According to SC’s statement today, Huobi has been instructed to disable its website and mobile applications on Apple Store, Google Play and other digital platforms.

“Huobi has also been directed to cease circulating, publishing or sending any advertisements – whether via emails or social media platforms – to Malaysian investors,” it said.

Apart from that, SC has specifically charged the Huobi CEO with ensuring that the directives are carried out as instructed.

The SC’s decision was made following rising concerns regarding the platform’s compliance with local regulatory requirements and protection of investors’ interests.

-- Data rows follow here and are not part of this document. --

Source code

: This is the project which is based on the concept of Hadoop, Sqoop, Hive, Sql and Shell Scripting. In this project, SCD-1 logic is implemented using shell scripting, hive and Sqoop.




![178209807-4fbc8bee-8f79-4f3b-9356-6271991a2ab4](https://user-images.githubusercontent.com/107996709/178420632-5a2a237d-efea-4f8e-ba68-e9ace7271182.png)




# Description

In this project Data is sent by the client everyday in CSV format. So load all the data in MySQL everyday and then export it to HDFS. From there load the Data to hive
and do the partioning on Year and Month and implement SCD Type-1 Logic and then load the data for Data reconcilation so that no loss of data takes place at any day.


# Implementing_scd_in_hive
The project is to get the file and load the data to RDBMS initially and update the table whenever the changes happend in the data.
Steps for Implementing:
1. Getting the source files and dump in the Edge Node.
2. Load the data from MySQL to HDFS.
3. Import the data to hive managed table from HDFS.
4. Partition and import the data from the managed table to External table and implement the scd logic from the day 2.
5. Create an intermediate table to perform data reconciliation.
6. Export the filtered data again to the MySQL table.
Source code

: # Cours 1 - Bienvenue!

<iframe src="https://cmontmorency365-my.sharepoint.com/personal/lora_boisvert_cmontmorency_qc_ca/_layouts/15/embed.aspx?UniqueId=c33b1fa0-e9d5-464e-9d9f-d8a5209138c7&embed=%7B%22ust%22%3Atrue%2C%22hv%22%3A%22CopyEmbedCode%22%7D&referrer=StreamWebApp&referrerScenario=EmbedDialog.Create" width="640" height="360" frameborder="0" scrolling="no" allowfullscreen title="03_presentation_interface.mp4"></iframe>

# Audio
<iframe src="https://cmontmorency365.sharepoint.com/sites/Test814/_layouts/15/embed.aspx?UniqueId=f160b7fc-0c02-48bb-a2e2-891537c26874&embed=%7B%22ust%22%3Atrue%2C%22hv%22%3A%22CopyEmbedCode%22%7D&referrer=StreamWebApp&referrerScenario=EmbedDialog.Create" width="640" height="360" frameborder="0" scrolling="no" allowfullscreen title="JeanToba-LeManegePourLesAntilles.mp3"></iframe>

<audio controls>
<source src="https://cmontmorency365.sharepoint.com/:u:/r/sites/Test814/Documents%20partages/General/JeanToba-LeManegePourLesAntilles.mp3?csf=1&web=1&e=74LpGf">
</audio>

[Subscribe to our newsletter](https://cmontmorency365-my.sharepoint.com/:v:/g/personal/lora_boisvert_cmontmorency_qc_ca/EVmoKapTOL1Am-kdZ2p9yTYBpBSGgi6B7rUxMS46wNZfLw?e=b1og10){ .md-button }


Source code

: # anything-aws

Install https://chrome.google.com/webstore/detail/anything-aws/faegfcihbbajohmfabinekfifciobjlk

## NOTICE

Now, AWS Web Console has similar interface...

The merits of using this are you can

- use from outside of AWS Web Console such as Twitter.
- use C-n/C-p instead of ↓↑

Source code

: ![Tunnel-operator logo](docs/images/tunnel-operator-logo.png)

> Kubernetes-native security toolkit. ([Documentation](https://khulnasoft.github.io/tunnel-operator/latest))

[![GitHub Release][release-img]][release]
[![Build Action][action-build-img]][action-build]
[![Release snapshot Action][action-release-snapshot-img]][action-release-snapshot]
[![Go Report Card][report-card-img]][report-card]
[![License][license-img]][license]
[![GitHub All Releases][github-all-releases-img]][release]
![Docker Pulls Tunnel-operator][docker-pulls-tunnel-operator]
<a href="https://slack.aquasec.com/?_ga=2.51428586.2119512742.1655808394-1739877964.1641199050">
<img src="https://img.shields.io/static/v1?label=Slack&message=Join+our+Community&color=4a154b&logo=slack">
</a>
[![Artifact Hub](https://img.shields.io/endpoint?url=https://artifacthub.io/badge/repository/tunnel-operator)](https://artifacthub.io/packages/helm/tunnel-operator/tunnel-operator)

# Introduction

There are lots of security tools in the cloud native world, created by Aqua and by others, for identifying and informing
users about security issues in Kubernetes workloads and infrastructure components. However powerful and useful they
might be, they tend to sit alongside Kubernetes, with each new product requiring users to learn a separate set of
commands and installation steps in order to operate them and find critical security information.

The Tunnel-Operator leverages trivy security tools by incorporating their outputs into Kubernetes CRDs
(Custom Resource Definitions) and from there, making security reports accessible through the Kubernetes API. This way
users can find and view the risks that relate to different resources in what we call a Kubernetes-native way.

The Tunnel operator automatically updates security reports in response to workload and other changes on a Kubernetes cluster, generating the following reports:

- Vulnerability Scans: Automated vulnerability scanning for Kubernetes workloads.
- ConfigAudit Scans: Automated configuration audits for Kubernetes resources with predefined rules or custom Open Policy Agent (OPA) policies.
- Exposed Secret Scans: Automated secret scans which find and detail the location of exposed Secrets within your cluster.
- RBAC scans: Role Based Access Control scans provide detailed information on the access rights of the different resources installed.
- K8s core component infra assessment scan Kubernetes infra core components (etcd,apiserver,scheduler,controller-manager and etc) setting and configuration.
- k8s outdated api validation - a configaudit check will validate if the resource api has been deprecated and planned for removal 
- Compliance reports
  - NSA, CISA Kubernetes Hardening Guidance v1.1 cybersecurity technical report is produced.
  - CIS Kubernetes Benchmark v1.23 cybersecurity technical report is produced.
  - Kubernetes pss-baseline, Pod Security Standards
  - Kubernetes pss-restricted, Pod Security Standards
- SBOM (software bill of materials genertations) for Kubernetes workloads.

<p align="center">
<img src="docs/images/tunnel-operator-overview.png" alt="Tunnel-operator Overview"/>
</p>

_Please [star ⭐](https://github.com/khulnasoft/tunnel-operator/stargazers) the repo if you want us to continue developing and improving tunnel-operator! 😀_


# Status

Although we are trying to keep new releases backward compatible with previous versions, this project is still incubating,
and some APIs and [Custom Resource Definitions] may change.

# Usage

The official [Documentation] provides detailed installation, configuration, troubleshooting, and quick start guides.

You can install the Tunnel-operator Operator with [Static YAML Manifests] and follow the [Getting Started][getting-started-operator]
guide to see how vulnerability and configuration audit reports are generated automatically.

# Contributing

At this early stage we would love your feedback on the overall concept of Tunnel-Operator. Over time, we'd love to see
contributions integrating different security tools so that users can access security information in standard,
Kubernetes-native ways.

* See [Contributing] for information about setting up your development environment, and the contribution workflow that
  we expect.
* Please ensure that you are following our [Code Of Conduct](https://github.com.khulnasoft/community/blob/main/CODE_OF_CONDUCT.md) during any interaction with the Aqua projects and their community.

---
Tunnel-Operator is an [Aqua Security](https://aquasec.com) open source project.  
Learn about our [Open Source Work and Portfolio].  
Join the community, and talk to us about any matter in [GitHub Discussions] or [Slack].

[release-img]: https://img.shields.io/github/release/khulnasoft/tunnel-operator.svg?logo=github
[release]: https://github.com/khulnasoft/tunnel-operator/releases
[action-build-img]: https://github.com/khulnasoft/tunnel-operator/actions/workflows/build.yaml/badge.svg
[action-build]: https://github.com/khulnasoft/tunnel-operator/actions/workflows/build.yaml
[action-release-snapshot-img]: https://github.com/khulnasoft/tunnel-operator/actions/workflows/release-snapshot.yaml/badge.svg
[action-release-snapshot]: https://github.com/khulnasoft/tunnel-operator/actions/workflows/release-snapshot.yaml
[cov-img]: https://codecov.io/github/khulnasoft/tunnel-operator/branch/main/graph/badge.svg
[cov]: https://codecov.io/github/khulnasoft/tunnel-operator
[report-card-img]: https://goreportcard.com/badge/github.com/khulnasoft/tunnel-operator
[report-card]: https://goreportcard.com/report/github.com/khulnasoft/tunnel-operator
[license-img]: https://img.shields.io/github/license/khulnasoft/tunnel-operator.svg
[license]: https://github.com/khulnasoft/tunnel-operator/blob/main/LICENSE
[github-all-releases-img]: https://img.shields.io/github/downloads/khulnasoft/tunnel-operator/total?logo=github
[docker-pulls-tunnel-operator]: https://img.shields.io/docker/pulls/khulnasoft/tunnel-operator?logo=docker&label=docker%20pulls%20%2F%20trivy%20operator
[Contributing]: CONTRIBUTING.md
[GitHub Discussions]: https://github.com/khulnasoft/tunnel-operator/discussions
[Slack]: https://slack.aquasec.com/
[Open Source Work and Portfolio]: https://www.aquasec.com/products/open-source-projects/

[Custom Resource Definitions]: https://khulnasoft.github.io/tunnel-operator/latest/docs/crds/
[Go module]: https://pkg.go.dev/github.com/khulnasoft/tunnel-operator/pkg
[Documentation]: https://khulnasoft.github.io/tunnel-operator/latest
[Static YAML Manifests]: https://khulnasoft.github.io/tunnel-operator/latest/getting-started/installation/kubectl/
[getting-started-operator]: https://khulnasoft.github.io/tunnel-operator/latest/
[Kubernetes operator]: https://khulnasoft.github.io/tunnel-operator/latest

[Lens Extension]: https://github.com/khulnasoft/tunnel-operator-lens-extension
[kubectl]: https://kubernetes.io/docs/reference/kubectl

“SC views this breach seriously, as operating a DAX without obtaining the SC’s registration as a Recognised Market Operator (RMO) is an offence under Section 7(1) of the Capital Markets and Services Act 2007.

“The SC urges Malaysian investors who have been using Huobi to immediately cease trading through its platform, withdraw all their investments, and close their accounts,” it said.

The regulatory agency advises investors to conduct trading only with licenced RMOs as they have undergone strict regulatory scrutiny and must adhere to stringent guidelines and securities laws.

“Those who invest with unlicensed or unregistered entities or individuals are exposed to risks such as fraud and may not be protected under the Malaysian securities laws,” said SC.

It further warned investors to be careful when selecting investment platforms and always perform their due diligence in making investment decisions.

“Additionally, investors should be wary of investment schemes that promise high returns with little risk, as they may be too good to be true.

“By taking these precautions, investors can safeguard their investments and avoid falling victim to fraudulent schemes,” added the SC.